[Dataset excerpts]
___
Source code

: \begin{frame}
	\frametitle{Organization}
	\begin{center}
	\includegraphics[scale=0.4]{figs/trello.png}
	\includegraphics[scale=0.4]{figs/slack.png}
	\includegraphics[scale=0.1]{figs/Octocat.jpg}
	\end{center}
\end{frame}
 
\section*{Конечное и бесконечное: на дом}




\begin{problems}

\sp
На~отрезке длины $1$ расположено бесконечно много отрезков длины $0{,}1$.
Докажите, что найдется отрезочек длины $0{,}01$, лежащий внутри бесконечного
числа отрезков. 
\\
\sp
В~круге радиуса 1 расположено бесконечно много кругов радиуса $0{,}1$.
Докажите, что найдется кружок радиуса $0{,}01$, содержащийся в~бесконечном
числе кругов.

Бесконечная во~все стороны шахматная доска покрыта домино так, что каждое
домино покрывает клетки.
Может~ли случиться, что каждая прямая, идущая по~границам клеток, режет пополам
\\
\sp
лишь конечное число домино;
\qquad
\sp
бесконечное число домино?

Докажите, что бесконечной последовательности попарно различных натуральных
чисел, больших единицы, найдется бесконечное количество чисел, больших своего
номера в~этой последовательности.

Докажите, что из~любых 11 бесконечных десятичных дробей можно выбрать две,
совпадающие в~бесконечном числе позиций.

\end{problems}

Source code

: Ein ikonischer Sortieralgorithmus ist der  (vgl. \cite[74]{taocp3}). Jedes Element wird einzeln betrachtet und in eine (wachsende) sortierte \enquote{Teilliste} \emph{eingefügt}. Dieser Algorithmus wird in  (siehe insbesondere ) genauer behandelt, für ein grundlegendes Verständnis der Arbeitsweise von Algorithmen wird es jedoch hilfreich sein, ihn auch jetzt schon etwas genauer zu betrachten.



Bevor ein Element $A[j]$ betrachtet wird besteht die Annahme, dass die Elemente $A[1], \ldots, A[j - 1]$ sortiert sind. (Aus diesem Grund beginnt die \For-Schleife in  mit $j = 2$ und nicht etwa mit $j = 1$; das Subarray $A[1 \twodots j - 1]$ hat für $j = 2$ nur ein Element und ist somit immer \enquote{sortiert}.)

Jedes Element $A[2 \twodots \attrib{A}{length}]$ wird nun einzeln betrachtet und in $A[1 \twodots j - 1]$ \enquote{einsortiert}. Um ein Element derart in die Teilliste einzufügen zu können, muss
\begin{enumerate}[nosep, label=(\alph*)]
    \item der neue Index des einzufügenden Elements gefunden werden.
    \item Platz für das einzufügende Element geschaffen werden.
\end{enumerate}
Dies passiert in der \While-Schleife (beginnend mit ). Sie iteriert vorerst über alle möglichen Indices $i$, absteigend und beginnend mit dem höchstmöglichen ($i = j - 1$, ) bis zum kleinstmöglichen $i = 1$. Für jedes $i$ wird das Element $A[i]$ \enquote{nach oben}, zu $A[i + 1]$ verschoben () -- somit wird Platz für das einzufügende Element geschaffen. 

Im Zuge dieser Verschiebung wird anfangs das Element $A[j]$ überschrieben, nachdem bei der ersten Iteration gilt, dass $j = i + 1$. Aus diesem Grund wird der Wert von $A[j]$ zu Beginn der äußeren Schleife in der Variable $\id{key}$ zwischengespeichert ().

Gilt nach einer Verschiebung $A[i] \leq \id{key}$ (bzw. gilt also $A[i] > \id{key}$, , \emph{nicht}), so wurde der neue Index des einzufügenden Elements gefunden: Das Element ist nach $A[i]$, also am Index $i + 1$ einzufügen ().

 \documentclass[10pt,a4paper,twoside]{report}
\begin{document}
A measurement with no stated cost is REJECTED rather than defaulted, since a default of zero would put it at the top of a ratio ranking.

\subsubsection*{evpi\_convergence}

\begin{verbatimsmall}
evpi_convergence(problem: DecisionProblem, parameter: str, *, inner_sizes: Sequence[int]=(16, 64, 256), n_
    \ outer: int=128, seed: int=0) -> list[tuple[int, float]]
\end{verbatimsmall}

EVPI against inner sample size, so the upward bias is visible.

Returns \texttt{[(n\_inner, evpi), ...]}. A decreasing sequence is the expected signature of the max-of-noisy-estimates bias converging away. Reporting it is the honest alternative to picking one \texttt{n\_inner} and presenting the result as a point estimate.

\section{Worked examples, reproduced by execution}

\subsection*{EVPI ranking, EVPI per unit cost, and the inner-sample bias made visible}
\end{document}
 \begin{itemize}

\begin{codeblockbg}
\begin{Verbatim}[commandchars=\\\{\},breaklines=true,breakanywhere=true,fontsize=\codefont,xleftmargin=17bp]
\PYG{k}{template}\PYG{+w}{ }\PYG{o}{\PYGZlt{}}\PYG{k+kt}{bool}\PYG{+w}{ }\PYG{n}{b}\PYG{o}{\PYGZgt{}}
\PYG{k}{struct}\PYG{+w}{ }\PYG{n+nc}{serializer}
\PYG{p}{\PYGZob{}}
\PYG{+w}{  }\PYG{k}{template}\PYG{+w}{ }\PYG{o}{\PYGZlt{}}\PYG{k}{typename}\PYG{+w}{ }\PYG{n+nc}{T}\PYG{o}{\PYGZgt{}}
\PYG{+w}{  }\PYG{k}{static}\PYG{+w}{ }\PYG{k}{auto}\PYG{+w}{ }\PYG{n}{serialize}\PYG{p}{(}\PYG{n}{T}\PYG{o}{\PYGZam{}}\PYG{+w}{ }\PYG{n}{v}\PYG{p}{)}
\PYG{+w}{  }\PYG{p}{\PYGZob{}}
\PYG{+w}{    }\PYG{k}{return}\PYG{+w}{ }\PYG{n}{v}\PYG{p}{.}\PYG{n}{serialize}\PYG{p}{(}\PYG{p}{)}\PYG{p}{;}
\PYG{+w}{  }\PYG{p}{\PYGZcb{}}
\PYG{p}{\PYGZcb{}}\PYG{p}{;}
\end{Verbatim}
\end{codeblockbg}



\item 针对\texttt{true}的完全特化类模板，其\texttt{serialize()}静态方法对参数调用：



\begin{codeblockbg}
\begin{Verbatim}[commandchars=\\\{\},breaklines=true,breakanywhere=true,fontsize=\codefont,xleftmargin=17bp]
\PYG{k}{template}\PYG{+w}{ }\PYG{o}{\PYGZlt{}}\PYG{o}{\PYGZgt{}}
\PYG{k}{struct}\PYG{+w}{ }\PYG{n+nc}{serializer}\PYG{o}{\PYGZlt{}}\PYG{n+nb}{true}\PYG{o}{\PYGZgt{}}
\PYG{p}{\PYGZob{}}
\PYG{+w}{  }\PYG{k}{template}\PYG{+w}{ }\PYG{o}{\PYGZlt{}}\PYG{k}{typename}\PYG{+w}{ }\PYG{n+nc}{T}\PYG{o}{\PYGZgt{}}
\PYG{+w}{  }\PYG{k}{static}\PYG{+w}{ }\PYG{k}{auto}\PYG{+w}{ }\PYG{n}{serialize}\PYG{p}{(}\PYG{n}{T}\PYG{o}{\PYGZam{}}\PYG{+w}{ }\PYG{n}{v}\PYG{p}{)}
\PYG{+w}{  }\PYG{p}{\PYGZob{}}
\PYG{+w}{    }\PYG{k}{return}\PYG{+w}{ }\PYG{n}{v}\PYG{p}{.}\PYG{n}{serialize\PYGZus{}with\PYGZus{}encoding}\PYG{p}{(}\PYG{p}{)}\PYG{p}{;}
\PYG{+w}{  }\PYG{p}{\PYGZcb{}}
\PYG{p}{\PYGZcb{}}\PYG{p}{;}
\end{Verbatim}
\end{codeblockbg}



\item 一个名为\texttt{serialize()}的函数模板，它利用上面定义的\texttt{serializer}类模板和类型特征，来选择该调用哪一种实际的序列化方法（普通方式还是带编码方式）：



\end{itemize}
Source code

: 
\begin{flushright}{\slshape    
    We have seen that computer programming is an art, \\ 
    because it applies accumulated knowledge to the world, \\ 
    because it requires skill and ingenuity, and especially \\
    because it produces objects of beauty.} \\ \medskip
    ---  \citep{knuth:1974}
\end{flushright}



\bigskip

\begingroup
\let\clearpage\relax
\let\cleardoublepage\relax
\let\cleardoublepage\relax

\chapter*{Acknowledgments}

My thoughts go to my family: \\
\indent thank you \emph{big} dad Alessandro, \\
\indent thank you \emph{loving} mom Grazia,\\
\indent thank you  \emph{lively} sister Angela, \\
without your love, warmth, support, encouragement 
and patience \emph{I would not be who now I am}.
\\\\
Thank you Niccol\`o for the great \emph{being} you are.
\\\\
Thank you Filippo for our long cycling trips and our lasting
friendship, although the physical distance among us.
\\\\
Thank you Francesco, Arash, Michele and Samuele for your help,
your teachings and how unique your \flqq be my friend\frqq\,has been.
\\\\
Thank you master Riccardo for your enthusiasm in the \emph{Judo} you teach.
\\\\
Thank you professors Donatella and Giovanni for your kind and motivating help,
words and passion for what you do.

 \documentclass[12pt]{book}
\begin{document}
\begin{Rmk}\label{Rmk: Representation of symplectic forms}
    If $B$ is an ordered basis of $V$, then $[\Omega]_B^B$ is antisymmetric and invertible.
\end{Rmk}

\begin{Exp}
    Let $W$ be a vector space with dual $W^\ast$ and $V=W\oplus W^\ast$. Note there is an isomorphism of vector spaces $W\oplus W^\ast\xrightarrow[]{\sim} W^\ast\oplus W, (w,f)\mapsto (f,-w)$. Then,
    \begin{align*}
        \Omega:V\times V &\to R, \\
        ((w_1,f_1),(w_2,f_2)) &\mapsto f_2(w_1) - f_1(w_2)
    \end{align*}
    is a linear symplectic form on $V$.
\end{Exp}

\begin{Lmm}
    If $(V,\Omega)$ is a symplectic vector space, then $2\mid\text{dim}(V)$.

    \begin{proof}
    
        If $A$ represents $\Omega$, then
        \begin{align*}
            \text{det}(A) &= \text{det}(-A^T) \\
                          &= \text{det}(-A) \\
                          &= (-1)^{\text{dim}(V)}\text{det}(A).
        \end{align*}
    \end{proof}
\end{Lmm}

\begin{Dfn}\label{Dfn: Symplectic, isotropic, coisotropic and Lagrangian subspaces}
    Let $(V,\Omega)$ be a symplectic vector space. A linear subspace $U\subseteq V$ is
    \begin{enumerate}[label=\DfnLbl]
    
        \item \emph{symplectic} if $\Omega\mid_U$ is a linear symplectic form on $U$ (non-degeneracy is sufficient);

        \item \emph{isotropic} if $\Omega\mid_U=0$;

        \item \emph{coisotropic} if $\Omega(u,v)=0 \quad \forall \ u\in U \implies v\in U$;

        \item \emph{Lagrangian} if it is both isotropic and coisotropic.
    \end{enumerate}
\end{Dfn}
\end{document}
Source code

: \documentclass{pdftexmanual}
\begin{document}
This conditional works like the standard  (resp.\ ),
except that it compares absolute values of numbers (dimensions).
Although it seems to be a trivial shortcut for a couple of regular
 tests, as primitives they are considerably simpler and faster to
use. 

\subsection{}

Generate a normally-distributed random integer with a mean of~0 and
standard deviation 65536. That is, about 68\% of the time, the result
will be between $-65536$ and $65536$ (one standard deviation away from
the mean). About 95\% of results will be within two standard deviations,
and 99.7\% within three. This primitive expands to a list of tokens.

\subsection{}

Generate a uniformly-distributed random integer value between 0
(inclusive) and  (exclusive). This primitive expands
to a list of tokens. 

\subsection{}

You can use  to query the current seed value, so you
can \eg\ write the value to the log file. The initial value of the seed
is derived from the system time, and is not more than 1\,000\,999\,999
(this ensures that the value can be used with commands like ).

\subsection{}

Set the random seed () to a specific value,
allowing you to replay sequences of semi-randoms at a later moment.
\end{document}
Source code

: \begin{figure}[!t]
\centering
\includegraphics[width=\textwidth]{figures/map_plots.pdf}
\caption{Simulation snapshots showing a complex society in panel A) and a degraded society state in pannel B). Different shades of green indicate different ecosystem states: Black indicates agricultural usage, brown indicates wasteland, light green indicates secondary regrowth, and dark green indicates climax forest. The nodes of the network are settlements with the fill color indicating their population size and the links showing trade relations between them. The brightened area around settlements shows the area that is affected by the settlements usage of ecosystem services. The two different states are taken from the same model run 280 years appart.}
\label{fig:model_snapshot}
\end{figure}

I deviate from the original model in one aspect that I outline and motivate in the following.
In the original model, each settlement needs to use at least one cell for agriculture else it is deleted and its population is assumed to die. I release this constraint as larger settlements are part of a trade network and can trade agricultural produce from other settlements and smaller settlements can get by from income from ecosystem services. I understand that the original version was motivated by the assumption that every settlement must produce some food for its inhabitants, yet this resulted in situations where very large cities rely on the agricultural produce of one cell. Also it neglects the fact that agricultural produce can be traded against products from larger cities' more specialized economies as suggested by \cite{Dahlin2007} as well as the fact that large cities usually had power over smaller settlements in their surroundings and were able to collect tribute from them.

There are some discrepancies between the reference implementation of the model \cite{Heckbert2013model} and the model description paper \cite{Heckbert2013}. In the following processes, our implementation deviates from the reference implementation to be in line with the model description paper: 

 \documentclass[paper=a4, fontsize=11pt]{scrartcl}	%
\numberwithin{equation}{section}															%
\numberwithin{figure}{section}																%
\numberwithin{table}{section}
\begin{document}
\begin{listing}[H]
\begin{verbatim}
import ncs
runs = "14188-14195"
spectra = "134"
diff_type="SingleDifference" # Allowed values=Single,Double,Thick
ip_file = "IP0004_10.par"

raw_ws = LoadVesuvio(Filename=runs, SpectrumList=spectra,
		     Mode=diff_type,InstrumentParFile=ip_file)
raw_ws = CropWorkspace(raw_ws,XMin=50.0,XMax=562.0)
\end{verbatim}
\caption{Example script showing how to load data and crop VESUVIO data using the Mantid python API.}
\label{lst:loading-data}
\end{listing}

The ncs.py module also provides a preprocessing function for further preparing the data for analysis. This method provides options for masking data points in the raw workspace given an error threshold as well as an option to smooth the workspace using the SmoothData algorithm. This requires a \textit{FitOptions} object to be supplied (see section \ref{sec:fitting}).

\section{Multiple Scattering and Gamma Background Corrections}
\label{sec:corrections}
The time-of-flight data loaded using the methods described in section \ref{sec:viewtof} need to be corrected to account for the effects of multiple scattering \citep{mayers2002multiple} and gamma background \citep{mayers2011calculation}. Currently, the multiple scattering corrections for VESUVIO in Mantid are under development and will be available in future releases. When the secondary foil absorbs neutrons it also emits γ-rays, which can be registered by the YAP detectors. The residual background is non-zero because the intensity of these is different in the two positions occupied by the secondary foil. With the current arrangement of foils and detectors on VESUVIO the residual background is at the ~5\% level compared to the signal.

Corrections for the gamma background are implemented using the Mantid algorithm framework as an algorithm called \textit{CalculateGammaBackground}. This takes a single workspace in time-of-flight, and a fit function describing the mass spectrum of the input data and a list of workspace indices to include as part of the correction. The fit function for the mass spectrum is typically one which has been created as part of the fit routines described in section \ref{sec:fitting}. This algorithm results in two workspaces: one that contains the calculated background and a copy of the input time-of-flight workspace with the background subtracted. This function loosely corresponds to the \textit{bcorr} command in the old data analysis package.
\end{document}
___
### WORK ORDER
Quote exactly the stretch of lines above that starts at the first one and ends at the line with "бесконечное число домино?", and nothing beyond it.

### COMPLETED EXERCISE
Source code

: \begin{frame}
	\frametitle{Organization}
	\begin{center}
	\includegraphics[scale=0.4]{figs/trello.png}
	\includegraphics[scale=0.4]{figs/slack.png}
	\includegraphics[scale=0.1]{figs/Octocat.jpg}
	\end{center}
\end{frame}
 
\section*{Конечное и бесконечное: на дом}




\begin{problems}

\sp
На~отрезке длины $1$ расположено бесконечно много отрезков длины $0{,}1$.
Докажите, что найдется отрезочек длины $0{,}01$, лежащий внутри бесконечного
числа отрезков. 
\\
\sp
В~круге радиуса 1 расположено бесконечно много кругов радиуса $0{,}1$.
Докажите, что найдется кружок радиуса $0{,}01$, содержащийся в~бесконечном
числе кругов.

Бесконечная во~все стороны шахматная доска покрыта домино так, что каждое
домино покрывает клетки.
Может~ли случиться, что каждая прямая, идущая по~границам клеток, режет пополам
\\
\sp
лишь конечное число домино;
\qquad
\sp
бесконечное число домино?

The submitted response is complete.